Fact: no matter what semantics we pick for JAVA_INT, there will be puzzlers.

So, I think I really like the idea that JAVA_INT should eventually move 
to Integer::LAYOUT and just mean "the layout of an int for _this_ VM". 
Which leaves us few options for buffers interop:

(a) provide another set of constants (e.g. BUFFER_INT) which defaults to 
BE and can therefore be used to play with segments which come from 
(some) buffers
(b) do nothing - after all, it is a peculiarity of the ByteBuffer API to 
give special preference to BE polarity. While in some cases this choice 
might result in mismatches when playing with memory segments and 
layouts, such issues can be addressed by flipping the buffer to the 
desired order _before_ accessing it through the segment API.

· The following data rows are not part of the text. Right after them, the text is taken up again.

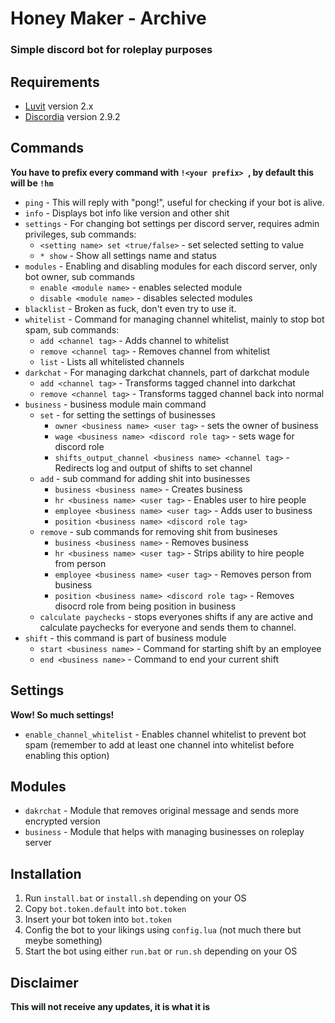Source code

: # Honey Maker - Archive
### Simple discord bot for roleplay purposes
## Requirements
* [Luvit](https://luvit.io/) version 2.x
* [Discordia](https://github.com/SinisterRectus/Discordia) version 2.9.2

## Commands
**You have to prefix every command with `!<your prefix> `, by default this will be `!hm `**
* `ping` - This will reply with "pong!", useful for checking if your bot is alive.
* `info` - Displays bot info like version and other shit
* `settings` - For changing bot settings per discord server, requires admin privileges, sub commands:
    * `<setting name> set <true/false>` - set selected setting to value
    * `* show` - Show all settings name and status
* `modules` - Enabling and disabling modules for each discord server, only bot owner, sub commands
    * `enable <module name>` - enables selected module
    * `disable <module name>` - disables selected modules
* `blacklist` - Broken as fuck, don't even try to use it.
* `whitelist` - Command for managing channel whitelist, mainly to stop bot spam, sub commands:
    * `add <channel tag>` - Adds channel to whitelist
    * `remove <channel tag>` - Removes channel from whitelist
    * `list` - Lists all whitelisted channels
* `darkchat` - For managing darkchat channels, part of darkchat module
    * `add <channel tag>` - Transforms tagged channel into darkchat
    * `remove <channel tag>` - Transforms tagged channel back into normal
* `business` - business module main command
    * `set` - for setting the settings of businesses
        * `owner <business name> <user tag>` - sets the owner of business
        * `wage <business name> <discord role tag>` - sets wage for discord role
        * `shifts_output_channel <business name> <channel tag>` - Redirects log and output of shifts to set channel
    * `add` - sub command for adding shit into businesses
        * `business <business name>` - Creates business
        * `hr <business name> <user tag>` - Enables user to hire people
        * `employee <business name> <user tag>` - Adds user to business
        * `position <business name> <discord role tag>`
    * `remove` - sub commands for removing shit from busineses
        * `business <business name>` - Removes business
        * `hr <business name> <user tag>` - Strips ability to hire people from person
        * `employee <business name> <user tag>` - Removes person from business
        * `position <business name> <discord role tag>` - Removes disocrd role from being position in business
    * `calculate paychecks` - stops everyones shifts if any are active and calculate paychecks for everyone and sends them to channel.
* `shift` - this command is part of business module
    * `start <business name>` - Command for starting shift by an employee
    * `end <business name>` - Command to end your current shift

## Settings
**Wow! So much settings!**
* `enable_channel_whitelist` - Enables channel whitelist to prevent bot spam (remember to add at least one channel into whitelist before enabling this option)

## Modules
* `dakrchat` - Module that removes original message and sends more encrypted version
* `business` - Module that helps with managing businesses on roleplay server

## Installation
1. Run `install.bat` or `install.sh` depending on your OS
2. Copy `bot.token.default` into `bot.token`
3. Insert your bot token into `bot.token`
4. Config the bot to your likings using `config.lua` (not much there but meybe something)
5. Start the bot using either `run.bat` or `run.sh` depending on your OS

## Disclaimer
**This will not receive any updates, it is what it is**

I'm starting to warm up to (b). I think that having constants which work 
seamlessly with Java arrays is far more important than having constants 
which work well with ByteBuffer. While some users of the ByteBuffer API 
might not be aware of the implicit BE polarity, I do not think that 
something like (a) would provide much extra cover, given that a 
ByteBuffer endianness can always be flipped at any point in time - so 
there's no guarantee that e.g. a BUFFER_INT layout constant (which has 
BE polarity as default) is _really_ going to work.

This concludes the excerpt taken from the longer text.